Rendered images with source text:
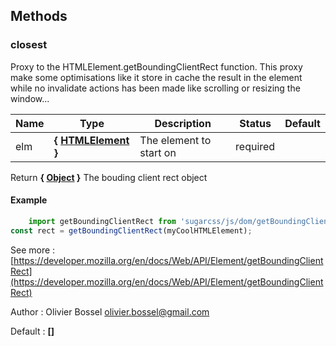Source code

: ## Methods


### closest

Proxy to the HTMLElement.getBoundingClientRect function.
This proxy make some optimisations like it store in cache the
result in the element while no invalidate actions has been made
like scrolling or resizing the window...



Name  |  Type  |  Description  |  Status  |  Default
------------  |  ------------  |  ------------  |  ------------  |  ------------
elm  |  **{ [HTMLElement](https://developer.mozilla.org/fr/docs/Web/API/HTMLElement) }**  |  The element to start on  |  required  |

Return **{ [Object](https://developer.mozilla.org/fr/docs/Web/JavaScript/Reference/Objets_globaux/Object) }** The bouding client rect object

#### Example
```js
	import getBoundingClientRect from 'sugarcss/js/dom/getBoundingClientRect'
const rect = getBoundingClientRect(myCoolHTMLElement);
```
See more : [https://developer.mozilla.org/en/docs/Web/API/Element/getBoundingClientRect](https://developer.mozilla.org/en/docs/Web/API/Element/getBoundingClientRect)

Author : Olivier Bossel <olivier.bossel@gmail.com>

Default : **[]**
...
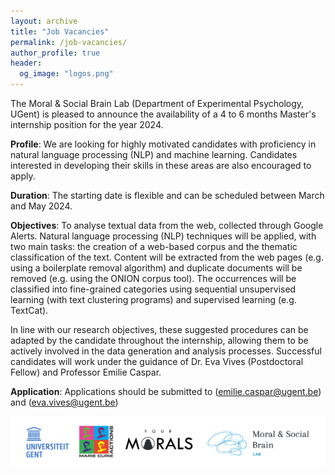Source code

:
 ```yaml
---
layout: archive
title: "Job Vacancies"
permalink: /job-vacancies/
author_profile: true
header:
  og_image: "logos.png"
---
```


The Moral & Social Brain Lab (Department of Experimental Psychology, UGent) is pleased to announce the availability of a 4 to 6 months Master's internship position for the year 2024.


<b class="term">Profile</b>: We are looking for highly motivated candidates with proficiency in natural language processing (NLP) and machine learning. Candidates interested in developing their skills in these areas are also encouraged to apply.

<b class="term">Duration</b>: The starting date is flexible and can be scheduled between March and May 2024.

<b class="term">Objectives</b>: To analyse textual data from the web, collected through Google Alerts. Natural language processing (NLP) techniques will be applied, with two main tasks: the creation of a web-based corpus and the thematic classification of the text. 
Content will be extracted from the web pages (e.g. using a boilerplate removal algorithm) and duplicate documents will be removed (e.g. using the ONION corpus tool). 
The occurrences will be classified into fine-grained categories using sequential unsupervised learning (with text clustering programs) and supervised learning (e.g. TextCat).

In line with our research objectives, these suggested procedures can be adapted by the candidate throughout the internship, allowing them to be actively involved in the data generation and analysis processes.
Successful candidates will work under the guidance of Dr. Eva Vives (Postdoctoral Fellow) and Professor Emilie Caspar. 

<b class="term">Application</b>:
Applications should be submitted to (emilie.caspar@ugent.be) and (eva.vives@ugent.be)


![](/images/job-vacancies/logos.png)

### [TASK STATEMENT]
In the records, which lines mention the word "developer"? Copy those lines.

### [OUTPUT OF THE TASK]
elm  |  **{ [HTMLElement](https://developer.mozilla.org/fr/docs/Web/API/HTMLElement) }**  |  The element to start on  |  required  |
Return **{ [Object](https://developer.mozilla.org/fr/docs/Web/JavaScript/Reference/Objets_globaux/Object) }** The bouding client rect object
See more : [https://developer.mozilla.org/en/docs/Web/API/Element/getBoundingClientRect](https://developer.mozilla.org/en/docs/Web/API/Element/getBoundingClientRect)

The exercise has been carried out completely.